Aim of the task: Copy each line of the following data that contains "soln".

Records for processing:
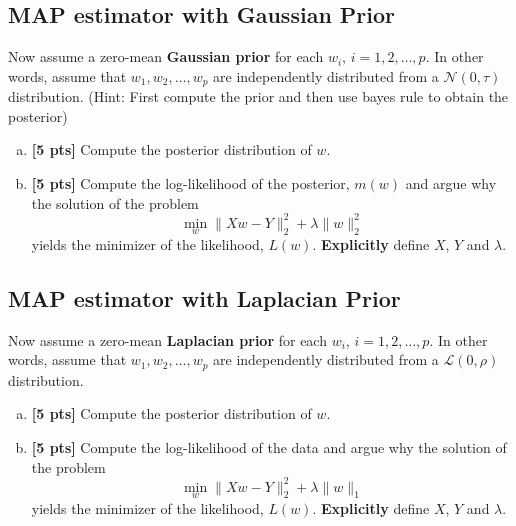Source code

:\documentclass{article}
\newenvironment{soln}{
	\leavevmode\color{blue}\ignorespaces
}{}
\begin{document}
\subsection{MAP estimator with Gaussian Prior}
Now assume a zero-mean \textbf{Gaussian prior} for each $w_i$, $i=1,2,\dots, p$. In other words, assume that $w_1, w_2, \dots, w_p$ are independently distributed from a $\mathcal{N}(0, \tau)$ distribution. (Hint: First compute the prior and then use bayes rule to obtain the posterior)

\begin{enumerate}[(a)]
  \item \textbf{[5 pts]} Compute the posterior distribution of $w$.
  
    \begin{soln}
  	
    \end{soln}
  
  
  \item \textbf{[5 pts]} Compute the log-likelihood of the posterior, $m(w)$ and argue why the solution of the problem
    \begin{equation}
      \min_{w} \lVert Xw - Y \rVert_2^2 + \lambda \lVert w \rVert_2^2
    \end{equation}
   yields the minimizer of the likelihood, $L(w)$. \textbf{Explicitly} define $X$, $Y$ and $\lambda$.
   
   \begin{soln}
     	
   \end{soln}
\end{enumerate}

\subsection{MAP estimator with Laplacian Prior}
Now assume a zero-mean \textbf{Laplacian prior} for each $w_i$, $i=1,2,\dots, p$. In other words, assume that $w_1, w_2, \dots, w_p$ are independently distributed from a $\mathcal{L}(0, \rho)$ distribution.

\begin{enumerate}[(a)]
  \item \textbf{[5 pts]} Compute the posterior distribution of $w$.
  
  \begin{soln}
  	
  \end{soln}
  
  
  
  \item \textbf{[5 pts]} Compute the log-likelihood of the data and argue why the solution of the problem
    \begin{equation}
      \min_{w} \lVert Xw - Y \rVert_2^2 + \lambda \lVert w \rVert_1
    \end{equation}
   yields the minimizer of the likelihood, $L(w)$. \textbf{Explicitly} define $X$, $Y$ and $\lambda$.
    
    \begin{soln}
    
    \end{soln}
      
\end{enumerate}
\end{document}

Written reply:
\newenvironment{soln}{
    \begin{soln}
    \end{soln}
   \begin{soln}
   \end{soln}
  \begin{soln}
  \end{soln}
    \begin{soln}
    \end{soln}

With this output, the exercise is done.